Return every line of the listing that includes the string "assinatura".

§

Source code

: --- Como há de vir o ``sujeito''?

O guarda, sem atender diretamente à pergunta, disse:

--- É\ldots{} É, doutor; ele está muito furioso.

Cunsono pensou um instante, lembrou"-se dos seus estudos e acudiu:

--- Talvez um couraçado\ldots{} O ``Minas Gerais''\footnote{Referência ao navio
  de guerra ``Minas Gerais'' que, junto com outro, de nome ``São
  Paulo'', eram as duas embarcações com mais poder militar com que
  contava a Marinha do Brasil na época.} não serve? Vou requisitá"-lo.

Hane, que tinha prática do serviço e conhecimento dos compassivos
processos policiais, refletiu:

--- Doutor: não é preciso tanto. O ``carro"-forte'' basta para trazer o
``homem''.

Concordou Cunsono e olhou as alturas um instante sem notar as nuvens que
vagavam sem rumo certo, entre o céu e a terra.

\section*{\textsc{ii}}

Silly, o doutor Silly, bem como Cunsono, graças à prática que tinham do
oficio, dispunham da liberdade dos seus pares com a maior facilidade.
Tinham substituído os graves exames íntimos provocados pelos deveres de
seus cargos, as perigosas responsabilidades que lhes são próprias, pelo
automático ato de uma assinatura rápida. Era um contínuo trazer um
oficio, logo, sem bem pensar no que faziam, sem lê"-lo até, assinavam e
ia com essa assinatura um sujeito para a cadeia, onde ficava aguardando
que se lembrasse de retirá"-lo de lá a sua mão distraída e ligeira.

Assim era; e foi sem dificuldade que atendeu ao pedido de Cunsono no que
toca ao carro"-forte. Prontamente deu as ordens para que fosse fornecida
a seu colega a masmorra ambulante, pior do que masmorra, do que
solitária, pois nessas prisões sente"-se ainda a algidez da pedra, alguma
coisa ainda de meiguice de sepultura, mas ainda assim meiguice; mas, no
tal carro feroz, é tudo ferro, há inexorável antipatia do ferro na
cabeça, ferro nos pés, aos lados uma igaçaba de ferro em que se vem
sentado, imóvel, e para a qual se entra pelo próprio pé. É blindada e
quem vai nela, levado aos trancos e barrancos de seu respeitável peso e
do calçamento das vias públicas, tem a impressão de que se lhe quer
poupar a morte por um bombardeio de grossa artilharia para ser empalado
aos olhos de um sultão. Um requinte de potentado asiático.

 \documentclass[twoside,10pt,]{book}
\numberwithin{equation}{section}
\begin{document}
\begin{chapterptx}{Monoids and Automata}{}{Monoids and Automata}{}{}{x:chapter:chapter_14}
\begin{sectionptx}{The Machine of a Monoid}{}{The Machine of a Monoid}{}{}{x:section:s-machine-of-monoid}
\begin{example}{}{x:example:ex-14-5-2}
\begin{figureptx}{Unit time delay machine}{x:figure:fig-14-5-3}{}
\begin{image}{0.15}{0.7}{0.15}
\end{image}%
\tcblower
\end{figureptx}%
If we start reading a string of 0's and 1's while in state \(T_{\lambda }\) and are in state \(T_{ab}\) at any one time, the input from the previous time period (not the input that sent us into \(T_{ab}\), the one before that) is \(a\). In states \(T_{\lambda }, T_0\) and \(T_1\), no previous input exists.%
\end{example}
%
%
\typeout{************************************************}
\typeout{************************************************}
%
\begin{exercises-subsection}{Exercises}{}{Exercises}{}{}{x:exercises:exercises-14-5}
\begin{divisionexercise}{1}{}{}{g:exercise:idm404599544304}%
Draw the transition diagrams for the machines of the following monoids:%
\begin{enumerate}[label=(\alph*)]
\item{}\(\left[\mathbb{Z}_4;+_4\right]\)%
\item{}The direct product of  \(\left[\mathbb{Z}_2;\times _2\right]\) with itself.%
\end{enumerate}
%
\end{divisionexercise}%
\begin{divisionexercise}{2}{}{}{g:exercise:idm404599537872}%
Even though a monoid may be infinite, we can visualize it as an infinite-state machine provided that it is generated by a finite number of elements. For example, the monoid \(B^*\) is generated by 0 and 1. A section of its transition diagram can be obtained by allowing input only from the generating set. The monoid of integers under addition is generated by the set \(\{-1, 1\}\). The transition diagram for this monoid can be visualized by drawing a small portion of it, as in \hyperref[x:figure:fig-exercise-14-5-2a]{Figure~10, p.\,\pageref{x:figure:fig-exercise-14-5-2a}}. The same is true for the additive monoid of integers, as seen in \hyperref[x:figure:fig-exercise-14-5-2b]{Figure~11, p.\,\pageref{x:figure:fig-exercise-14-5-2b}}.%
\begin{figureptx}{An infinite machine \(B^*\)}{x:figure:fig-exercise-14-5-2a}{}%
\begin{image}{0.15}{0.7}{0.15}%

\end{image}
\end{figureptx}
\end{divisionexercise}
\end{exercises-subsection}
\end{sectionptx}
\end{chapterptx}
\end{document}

§

**RESPONSE BELOW**:
automático ato de uma assinatura rápida. Era um contínuo trazer um
ia com essa assinatura um sujeito para a cadeia, onde ficava aguardando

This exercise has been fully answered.